# Anyone have experience with Big Agnes sleeping bags.



## tallboy (Apr 20, 2006)

I went for the whole pad/bag system and didn't like it because I don't sleep on my back. The pad is rigid to the bag it doesn't form with you when on your side. That was my 3 night big Agnes experience and I returned them both. Seems awesome though if you are a back sleeper.


----------



## atom (Jan 14, 2004)

*okay*

I think the bags are good. What I didn't like was where you slid the sleeping pad into the bottom of the bag (there way of compensating for not having any insulation on the bottom of the sleeping bag). It made me feel trapped as the bag no longer will conform to how you want to move. I like to sleep on my side with my legs cured up. Can't do that very well with this system. As for warmth, they feel pretty true to specs.

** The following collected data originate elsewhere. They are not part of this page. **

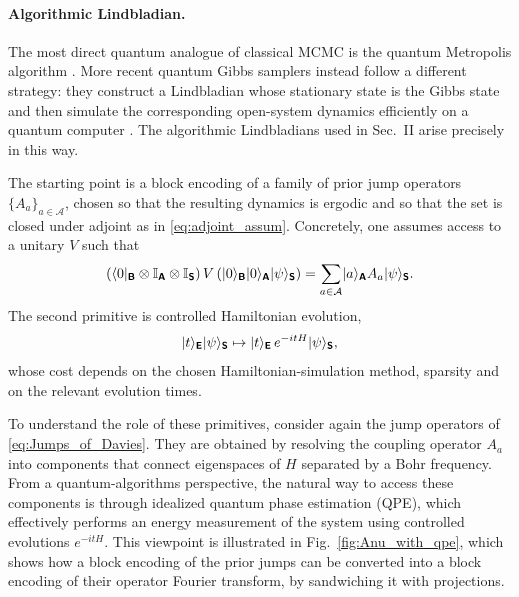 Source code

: \documentclass[showpacs,amsmath,amssymb,twocolumn,prx,superscriptaddress,10pt,aps,nofootinbib]{revtex4-2}
\DeclarePairedDelimiter\bra{\langle}{|}
\DeclarePairedDelimiter\ket{|}{\rangle}
\newcommand{\bbI}{\mathbb{I}}
\newcommand{\rS}{\boldsymbol{\mathsf{S}}}
\newcommand{\rE}{\boldsymbol{\mathsf{E}}}
\newcommand{\rA}{\boldsymbol{\mathsf{A}}}
\newcommand{\rB}{\boldsymbol{\mathsf{B}}}
\begin{document}

\paragraph{Algorithmic Lindbladian.}
\label{app:algorithmic_lindbladian}

The most direct quantum analogue of classical MCMC is the quantum Metropolis algorithm \cite{temme2011quantum}. More recent quantum Gibbs samplers instead follow a different strategy: they construct a Lindbladian whose stationary state is the Gibbs state and then simulate the corresponding open-system dynamics efficiently on a quantum computer \cite{chen2025efficient,Chen2023a,Chen2023b,Ding2024}. The algorithmic Lindbladians used in Sec.~II arise precisely in this way.

The starting point is a block encoding of a family of prior jump operators \(\{A_a\}_{a\in\mathcal A}\), chosen so that the resulting dynamics is ergodic and so that the set is closed under adjoint as in \eqref{eq:adjoint_assum}. Concretely, one assumes access to a unitary \(V\) such that
\begin{equation}
\label{eq:prior_jump_block_encoding}
    (\bra{0}_{\rB}\otimes \bbI_{\rA}\otimes \bbI_{\rS})\,
    V\,
    (\ket{0}_{\rB}\ket{0}_{\rA}\ket{\psi}_{\rS})
    =
    \sum_{a\in\mathcal A}\ket{a}_{\rA}A_a\ket{\psi}_{\rS}.
\end{equation}
The second primitive is controlled Hamiltonian evolution,
\begin{equation}
\label{eq:controlled_hamiltonian_evolution}
    \ket{t}_{\rE}\ket{\psi}_{\rS}
    \mapsto
    \ket{t}_{\rE}\,e^{-itH}\ket{\psi}_{\rS},
\end{equation}
whose cost depends on the chosen Hamiltonian-simulation method, sparsity and on the relevant evolution times.

To understand the role of these primitives, consider again the jump operators of \eqref{eq:Jumps_of_Davies}. They are obtained by resolving the coupling operator $A_a$ into components that connect eigenspaces of \(H\) separated by a Bohr frequency. From a quantum-algorithms perspective, the natural way to access these components is through idealized quantum phase estimation (QPE), which effectively performs an energy measurement of the system using controlled evolutions $e^{-itH}$. This viewpoint is illustrated in Fig.~\ref{fig:Anu_with_qpe}, which shows how a block encoding of the prior jumps can be converted into a block encoding of their operator Fourier transform, by sandwiching it with projections.
\end{document}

I would go to a store and try one out, you will know pretty quick if it's your style or not. Good luck. Atom...


----------



## akorte (Apr 12, 2011)

*Pros and cons*

I have a Zirkel (15 degree 800 fill) and a Cross Mountain (35 degree semi-rectangular synthetic). I'm a back sleeper and they work well for me. The Zirkel is incredibly compact and I love the fact that I can roll in it without the bag twisting with me. I'm about 6'4" and I also like their 76" pads as opposed to a 72. They mummy cut of the bag limits your pad options and one downside is that you really need a pad (cot alone won't work paco won't work with mummy style). The only other issue is that @ the lower end of the temp rating I'll occasionally get cold spots near where the pad and bag meet. 
The cross mountain is not as compact due to it being synthetic, but it is a bit roomier due to the rectangular shape. One feature I love is that the Zirkel slides into the cross mountain for COLD weather camping (I've seriously sweated my ass off below zero). The cross mountain allows for more pad options, but I still think a paco would be sweaty below the nylon alone. I like them and think the quality is great but be aware of limitations like the inability to just toss it in a cot or couch or use it on a hut trip with bunks sans pad. Also beware the potential for cold spots where pad and bag meet.


----------



## Flying_Spaghetti_Monster (Jun 3, 2010)

What about Lafuma or Marmot, and what is better down or synthetic?


----------



## Whoapiglet (Aug 23, 2010)

I have a Lost Ranger and I like it, but since I mostly river camp, the pocket pad system is pretty useless if you have a paco. a Paco or similar is too wide and thick to fit inside, so I end up just laying the one sided sleeping bag on top and sometimes cold drafts come in the gaps (wouldn't happen with the pad in but I don't want to bring two pads to sleep on. for lightweight camping, the pad pocket makes tons of sense and probably would make sense again if I ever go with a cot (as most use thermarests on top of the cot for heat retention) but after going to a paco, I have no interest in going back to a thermarest on the ground. 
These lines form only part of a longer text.